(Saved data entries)

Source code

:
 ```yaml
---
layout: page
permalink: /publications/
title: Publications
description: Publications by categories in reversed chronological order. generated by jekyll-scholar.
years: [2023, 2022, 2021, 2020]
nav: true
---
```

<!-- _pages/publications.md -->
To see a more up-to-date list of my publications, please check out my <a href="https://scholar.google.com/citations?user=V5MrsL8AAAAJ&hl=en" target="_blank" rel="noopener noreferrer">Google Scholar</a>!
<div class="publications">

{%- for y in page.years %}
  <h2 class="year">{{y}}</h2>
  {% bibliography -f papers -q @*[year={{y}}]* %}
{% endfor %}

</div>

### WHAT THE EXERCISE ASKS
Restate the data above word for word, omitting nothing.

### RESULT BELOW
Source code

:
 ```yaml
---
layout: page
permalink: /publications/
title: Publications
description: Publications by categories in reversed chronological order. generated by jekyll-scholar.
years: [2023, 2022, 2021, 2020]
nav: true
---
```

<!-- _pages/publications.md -->
To see a more up-to-date list of my publications, please check out my <a href="https://scholar.google.com/citations?user=V5MrsL8AAAAJ&hl=en" target="_blank" rel="noopener noreferrer">Google Scholar</a>!
<div class="publications">

{%- for y in page.years %}
  <h2 class="year">{{y}}</h2>
  {% bibliography -f papers -q @*[year={{y}}]* %}
{% endfor %}

</div>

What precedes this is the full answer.